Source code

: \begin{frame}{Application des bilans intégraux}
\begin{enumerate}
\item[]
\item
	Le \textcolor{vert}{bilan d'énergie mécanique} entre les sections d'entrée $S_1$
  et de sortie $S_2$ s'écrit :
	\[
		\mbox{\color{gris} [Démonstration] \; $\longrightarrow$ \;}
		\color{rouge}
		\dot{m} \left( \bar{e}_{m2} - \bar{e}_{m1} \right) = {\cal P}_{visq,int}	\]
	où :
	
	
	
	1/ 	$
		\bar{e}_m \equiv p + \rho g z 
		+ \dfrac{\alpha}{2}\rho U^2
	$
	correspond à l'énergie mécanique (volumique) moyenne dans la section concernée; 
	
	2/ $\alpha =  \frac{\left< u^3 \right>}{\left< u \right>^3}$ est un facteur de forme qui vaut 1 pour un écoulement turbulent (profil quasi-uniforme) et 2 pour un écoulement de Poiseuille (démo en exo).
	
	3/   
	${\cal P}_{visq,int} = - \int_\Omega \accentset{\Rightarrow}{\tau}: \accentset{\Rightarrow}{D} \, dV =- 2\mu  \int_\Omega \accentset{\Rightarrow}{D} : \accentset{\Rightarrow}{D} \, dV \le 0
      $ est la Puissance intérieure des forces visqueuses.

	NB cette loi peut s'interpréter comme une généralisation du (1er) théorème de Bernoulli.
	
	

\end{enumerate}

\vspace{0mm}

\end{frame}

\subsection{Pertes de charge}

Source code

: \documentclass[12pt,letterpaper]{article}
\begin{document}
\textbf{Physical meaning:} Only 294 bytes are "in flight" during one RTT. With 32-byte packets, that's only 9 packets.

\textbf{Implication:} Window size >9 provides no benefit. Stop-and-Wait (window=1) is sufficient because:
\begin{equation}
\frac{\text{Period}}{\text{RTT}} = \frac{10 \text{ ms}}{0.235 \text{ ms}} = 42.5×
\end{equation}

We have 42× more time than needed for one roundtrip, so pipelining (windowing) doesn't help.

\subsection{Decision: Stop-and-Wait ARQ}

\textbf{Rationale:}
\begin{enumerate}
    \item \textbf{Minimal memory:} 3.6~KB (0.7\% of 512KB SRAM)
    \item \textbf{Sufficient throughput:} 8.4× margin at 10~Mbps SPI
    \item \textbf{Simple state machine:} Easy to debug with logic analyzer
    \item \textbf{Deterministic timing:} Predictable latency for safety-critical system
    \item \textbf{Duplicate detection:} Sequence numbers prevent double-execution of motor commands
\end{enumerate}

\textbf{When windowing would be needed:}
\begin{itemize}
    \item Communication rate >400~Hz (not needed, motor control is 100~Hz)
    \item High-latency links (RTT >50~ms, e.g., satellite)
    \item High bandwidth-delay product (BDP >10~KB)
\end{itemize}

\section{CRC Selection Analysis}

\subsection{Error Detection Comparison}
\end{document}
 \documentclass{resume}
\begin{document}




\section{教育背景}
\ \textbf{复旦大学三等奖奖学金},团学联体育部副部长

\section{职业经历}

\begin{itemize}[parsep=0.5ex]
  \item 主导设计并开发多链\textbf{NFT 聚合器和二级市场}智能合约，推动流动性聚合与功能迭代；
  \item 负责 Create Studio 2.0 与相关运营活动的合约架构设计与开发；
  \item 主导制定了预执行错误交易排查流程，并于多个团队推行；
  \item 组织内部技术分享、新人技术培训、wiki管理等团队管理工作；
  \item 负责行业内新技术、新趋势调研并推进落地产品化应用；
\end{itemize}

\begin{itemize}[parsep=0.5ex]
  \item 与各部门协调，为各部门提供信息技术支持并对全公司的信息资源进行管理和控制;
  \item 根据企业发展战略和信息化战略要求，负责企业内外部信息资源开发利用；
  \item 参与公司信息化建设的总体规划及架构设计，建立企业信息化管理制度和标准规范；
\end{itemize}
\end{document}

DIRECTIONS FOR THIS TASK ▸
Please print verbatim each line from the first line of the entries above to the line that contains "correspond à l'énergie", inclusive, and nothing more.

TASK SOLUTION ▸
Source code

: \begin{frame}{Application des bilans intégraux}
\begin{enumerate}
\item[]
\item
	Le \textcolor{vert}{bilan d'énergie mécanique} entre les sections d'entrée $S_1$
  et de sortie $S_2$ s'écrit :
	\[
		\mbox{\color{gris} [Démonstration] \; $\longrightarrow$ \;}
		\color{rouge}
		\dot{m} \left( \bar{e}_{m2} - \bar{e}_{m1} \right) = {\cal P}_{visq,int}	\]
	où :
	
	
	
	1/ 	$
		\bar{e}_m \equiv p + \rho g z 
		+ \dfrac{\alpha}{2}\rho U^2
	$
	correspond à l'énergie mécanique (volumique) moyenne dans la section concernée; 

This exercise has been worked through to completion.